*Exercise objective*: If a line holds the word "Sahl", copy it from the entries.

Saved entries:
>>>>

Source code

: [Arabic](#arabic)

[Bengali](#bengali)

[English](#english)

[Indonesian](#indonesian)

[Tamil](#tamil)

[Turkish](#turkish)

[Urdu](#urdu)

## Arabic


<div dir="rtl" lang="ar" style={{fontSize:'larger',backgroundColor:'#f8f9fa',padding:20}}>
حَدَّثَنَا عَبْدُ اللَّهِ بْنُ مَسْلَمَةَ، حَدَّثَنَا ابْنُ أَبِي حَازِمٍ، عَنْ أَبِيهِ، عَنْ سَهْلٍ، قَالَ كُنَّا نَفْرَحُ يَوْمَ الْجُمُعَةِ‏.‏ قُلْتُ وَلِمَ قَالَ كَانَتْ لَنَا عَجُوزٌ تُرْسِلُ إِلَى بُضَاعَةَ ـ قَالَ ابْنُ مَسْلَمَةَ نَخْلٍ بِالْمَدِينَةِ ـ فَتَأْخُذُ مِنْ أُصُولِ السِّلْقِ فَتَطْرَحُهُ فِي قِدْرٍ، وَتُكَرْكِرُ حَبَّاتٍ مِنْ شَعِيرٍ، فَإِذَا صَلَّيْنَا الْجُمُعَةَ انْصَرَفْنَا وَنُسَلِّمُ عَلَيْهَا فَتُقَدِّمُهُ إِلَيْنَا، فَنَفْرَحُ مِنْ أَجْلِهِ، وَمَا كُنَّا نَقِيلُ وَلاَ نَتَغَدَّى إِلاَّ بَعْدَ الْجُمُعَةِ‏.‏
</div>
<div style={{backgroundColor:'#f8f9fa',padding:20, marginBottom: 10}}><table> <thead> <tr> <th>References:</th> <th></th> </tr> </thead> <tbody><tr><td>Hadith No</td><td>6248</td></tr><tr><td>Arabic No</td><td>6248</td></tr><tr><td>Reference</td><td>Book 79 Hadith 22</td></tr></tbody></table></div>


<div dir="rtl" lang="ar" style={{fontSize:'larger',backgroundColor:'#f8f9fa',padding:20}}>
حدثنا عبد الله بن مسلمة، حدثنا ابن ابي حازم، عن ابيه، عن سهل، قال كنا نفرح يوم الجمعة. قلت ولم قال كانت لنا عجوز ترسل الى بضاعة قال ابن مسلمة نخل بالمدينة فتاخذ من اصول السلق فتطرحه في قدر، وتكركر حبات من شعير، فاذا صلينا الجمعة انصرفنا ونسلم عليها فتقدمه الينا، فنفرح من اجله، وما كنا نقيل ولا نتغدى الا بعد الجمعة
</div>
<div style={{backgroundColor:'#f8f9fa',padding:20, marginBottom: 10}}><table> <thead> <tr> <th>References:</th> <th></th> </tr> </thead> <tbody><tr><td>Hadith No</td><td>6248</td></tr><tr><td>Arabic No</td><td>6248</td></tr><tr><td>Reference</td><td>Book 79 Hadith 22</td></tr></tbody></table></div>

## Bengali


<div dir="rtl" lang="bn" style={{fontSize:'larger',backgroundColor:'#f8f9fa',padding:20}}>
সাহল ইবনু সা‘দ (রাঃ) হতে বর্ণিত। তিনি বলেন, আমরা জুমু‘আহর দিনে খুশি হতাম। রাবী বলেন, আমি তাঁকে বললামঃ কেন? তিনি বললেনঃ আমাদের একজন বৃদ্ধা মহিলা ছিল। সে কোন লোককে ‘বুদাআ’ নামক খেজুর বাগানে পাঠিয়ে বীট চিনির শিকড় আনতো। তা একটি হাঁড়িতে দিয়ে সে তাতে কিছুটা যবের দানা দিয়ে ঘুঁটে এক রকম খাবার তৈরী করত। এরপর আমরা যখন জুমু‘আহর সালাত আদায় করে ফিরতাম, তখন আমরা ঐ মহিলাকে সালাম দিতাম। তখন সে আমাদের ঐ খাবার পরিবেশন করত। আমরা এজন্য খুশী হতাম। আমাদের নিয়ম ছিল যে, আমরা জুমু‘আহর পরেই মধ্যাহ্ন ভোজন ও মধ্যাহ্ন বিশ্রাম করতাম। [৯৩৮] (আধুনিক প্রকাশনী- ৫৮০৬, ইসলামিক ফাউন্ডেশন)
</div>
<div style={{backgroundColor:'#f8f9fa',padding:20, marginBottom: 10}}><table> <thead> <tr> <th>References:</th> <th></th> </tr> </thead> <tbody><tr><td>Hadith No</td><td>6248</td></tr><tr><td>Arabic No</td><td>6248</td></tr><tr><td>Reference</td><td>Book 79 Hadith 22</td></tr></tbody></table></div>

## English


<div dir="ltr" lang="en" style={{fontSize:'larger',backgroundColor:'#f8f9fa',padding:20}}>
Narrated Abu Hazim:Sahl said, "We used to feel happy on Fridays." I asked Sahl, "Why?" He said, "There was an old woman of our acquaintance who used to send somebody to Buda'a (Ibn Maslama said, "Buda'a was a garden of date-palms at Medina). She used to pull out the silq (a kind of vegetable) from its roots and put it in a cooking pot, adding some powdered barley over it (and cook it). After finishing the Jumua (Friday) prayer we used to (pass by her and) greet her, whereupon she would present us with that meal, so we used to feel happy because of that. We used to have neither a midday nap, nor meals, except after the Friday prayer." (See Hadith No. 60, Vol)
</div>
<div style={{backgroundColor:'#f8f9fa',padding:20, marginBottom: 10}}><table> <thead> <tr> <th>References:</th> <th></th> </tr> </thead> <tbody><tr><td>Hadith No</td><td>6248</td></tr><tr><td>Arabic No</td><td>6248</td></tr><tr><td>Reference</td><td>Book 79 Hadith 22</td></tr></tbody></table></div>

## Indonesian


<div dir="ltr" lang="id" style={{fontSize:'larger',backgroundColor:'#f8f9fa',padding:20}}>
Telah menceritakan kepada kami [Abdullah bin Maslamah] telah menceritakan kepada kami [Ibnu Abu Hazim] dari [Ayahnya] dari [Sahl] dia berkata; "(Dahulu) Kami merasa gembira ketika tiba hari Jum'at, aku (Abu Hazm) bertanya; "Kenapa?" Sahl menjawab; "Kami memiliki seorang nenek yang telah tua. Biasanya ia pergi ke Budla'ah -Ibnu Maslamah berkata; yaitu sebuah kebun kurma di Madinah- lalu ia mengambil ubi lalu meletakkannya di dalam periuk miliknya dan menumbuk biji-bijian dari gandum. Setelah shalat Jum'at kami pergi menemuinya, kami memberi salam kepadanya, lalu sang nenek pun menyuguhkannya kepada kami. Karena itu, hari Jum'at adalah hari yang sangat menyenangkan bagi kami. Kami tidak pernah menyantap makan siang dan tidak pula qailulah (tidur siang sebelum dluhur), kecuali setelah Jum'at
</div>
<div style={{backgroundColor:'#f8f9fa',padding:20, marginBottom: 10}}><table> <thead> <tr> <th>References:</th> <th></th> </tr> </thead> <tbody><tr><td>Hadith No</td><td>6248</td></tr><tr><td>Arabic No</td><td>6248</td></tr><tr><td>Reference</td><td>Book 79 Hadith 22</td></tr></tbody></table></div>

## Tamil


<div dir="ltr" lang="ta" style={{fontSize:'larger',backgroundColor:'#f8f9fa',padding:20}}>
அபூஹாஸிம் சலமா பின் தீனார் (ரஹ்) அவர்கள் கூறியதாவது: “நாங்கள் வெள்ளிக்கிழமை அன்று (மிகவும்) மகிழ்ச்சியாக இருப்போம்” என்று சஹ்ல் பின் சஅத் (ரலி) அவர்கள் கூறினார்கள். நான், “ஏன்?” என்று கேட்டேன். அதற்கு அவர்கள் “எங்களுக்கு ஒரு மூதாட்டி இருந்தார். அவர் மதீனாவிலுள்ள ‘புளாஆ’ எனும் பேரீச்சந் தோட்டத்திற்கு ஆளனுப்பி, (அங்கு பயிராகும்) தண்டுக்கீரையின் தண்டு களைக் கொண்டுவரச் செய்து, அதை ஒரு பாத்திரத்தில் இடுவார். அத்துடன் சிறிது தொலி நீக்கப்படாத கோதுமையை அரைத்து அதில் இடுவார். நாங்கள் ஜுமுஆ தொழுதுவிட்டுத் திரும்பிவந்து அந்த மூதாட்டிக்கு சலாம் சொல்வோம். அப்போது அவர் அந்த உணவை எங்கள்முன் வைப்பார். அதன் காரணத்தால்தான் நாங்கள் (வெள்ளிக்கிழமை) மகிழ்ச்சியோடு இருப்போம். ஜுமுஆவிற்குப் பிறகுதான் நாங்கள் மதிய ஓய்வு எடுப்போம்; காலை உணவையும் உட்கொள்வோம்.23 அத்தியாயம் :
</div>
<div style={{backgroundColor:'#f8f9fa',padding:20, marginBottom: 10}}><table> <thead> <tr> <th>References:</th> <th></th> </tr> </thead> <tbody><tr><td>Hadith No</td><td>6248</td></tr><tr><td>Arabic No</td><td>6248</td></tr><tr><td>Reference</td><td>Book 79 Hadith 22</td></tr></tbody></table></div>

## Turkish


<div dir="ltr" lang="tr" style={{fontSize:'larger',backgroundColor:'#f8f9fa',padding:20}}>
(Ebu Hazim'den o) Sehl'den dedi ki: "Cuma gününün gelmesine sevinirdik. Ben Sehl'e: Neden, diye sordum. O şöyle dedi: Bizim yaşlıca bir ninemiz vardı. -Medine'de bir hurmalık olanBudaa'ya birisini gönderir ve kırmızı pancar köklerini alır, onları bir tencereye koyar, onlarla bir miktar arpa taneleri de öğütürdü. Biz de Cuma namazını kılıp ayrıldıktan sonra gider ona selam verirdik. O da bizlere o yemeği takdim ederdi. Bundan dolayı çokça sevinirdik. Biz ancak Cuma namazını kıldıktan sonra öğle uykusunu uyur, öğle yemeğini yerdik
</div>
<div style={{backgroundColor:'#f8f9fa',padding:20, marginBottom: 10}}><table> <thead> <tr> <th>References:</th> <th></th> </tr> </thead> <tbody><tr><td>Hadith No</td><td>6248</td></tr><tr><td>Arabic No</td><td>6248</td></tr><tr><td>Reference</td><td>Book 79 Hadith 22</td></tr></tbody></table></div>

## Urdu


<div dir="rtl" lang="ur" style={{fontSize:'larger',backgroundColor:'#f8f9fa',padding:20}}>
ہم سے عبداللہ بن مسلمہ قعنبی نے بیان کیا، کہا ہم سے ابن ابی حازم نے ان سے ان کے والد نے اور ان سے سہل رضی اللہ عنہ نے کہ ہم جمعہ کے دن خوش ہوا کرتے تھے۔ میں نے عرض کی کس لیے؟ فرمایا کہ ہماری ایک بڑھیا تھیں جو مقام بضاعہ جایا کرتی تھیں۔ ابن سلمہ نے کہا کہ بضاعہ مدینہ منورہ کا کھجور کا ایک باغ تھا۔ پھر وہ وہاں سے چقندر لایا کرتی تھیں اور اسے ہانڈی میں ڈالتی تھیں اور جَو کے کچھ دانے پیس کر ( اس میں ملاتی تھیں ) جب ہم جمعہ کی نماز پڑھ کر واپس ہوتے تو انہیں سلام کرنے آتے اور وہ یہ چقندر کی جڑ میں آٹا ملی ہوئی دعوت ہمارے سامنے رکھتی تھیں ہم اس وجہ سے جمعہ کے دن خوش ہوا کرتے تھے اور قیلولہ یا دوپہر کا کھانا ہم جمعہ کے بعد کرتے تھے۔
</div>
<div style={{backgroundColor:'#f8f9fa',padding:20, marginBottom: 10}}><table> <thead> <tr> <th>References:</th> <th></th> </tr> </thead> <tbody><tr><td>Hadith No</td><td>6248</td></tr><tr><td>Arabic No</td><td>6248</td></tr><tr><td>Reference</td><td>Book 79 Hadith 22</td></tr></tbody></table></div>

<<<<

*Task result*:
Narrated Abu Hazim:Sahl said, "We used to feel happy on Fridays." I asked Sahl, "Why?" He said, "There was an old woman of our acquaintance who used to send somebody to Buda'a (Ibn Maslama said, "Buda'a was a garden of date-palms at Medina). She used to pull out the silq (a kind of vegetable) from its roots and put it in a cooking pot, adding some powdered barley over it (and cook it). After finishing the Jumua (Friday) prayer we used to (pass by her and) greet her, whereupon she would present us with that meal, so we used to feel happy because of that. We used to have neither a midday nap, nor meals, except after the Friday prayer." (See Hadith No. 60, Vol)
Telah menceritakan kepada kami [Abdullah bin Maslamah] telah menceritakan kepada kami [Ibnu Abu Hazim] dari [Ayahnya] dari [Sahl] dia berkata; "(Dahulu) Kami merasa gembira ketika tiba hari Jum'at, aku (Abu Hazm) bertanya; "Kenapa?" Sahl menjawab; "Kami memiliki seorang nenek yang telah tua. Biasanya ia pergi ke Budla'ah -Ibnu Maslamah berkata; yaitu sebuah kebun kurma di Madinah- lalu ia mengambil ubi lalu meletakkannya di dalam periuk miliknya dan menumbuk biji-bijian dari gandum. Setelah shalat Jum'at kami pergi menemuinya, kami memberi salam kepadanya, lalu sang nenek pun menyuguhkannya kepada kami. Karena itu, hari Jum'at adalah hari yang sangat menyenangkan bagi kami. Kami tidak pernah menyantap makan siang dan tidak pula qailulah (tidur siang sebelum dluhur), kecuali setelah Jum'at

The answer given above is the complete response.